Methods to improve the operational efficiency of a water supply network by early detection of anomalies are investigated by making use of the data streams from multiple sensor locations within the network. The water supply network is a demonstration site of Vitens, a Dutch water company that has several district metering areas where flow, pressure, electrical conductance and temperature are measured and logged online. Three different machine learning approaches are tested for their feasibility to detect anomalies. In the first approach, day-dependent support vector regression (SVR) models are trained for predicting the measurement signals and compared to straightforward models using mean and median estimates, respectively. Using SVRs or the averaged data as real-time pattern recognizers on all available signals, large leakages can be detected. The second approach utilizes adaptive orthogonal projections and reports an event when the number of hidden variables required to describe the streaming data to a user-defined degree (energy-level threshold) increases. As a third approach, (unsupervised) clustering techniques are applied to detect anomalies and underlying patterns from the raw data streams. Preliminary results indicate that the current dataset is too limited in the amount of events and patterns to harness the potential of these techniques.

INTRODUCTION

Water utilities collect ever-increasing amounts of data from water distribution systems via loggers and telemetry systems. The unprecedented availability of data can help improve operation in water supply systems by increasing the reliability and availability of water supply and safe and efficient operation (Wang et al. 2015).

Interpreting this data is challenging, because of the volume of data and possible sensor malfunctions, as well as specific ‘fingerprints’ of the data related to seasonal variation, location of water supply, the daily and weekly cycles, and so forth. Moreover, inaccuracies in hydraulic models, poor calibration of measurements, and lack of system operational feedback exacerbate the data analysis problems. Hence, a continuous improvement of operational practice is desired, preferably aided by real-time (monitoring) techniques.

In the past, several approaches have been explored. For example, Izquierdo et al. (2007) assess anomalies using a hybrid model composed of a deterministic part (flow rates and head at the nodes) coupled with a state estimation technique and a machine learning algorithm (neural networks). Kühnert et al. (2014) applied principal component analysis to detect novelties in water distribution network (WDN) sensor datastreams. In a recent study of Aminravan et al. (2015), a hierarchical rule-based approach was suggested to account also for the spatial aspect of events in WDNs.

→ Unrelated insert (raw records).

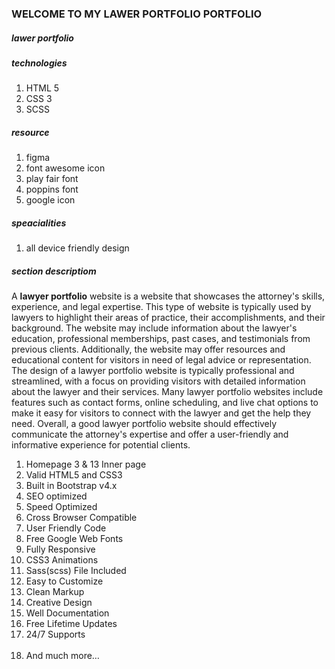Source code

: <h3>WELCOME TO MY LAWER PORTFOLIO PORTFOLIO</h3>
<h5>lawer portfolio </h5>
<h5>technologies</h5>
<ol>
    <li>HTML 5</li>
    <li>CSS 3</li>
    <li>SCSS</li>
</ol>
<h5>resource</h5>
<ol>
    <li>figma</li>
    <li>font awesome icon</li>
    <li>play fair font</li>
    <li>poppins font</li>
    <li>google icon</li>
</ol>
<h5>speacialities</h5>
<ol>
    <li>all device friendly design</li>
</ol>
<h5>section descriptiom</h5>
<p> A <b>lawyer portfolio</b> website is a website that showcases the attorney's skills, experience, and legal expertise. This
    type of website is typically used by lawyers to highlight their areas of practice, their accomplishments, and their
    background. The website may include information about the lawyer's education, professional memberships, past cases,
    and testimonials from previous clients. Additionally, the website may offer resources and educational content for
    visitors in need of legal advice or representation. The design of a lawyer portfolio website is typically
    professional and streamlined, with a focus on providing visitors with detailed information about the lawyer and
    their services. Many lawyer portfolio websites include features such as contact forms, online scheduling, and live
    chat options to make it easy for visitors to connect with the lawyer and get the help they need. Overall, a good
    lawyer portfolio website should effectively communicate the attorney's expertise and offer a user-friendly and
    informative experience for potential clients.</p>
<ol>
<li>Homepage 3 &amp; 13 Inner page</li>
<li>Valid HTML5 and CSS3</li>
<li>Built in Bootstrap v4.x</li>
<li>SEO optimized</li>
<li>Speed Optimized</li>
<li>Cross Browser Compatible</li>
<li>User Friendly Code</li>
<li>Free Google Web Fonts</li>
<li>Fully Responsive</li>
<li>CSS3 Animations</li>
<li>Sass(scss) File Included</li>
<li>Easy to Customize</li>
<li>Clean Markup</li>
<li>Creative Design</li>
<li>Well Documentation</li>
<li>Free Lifetime Updates</li>
<li>24/7 Supports</li>
<br>
<li>And much more…</li>
</ol>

In this work we explore alternative machine learning and data processing methods for anomaly detection on WDN sensor data streams with the goal to improve the operational efficiency. Three methods to recognize unusual patterns in these sensor streams are applied: supervised and unsupervised machine learning, and orthogonal transformation with subsequent tracking of hidden variables. We make use of interrelated sensor measurements at multiple locations in the same distribution network to enhance model development and validation.

METHOD

Machine learning techniques are combined with trained, day-dependent models to function as real-time pattern recognizers and classifiers of anomalies. The dataset, water supply network, and the pattern recognizers and classifiers are outlined below.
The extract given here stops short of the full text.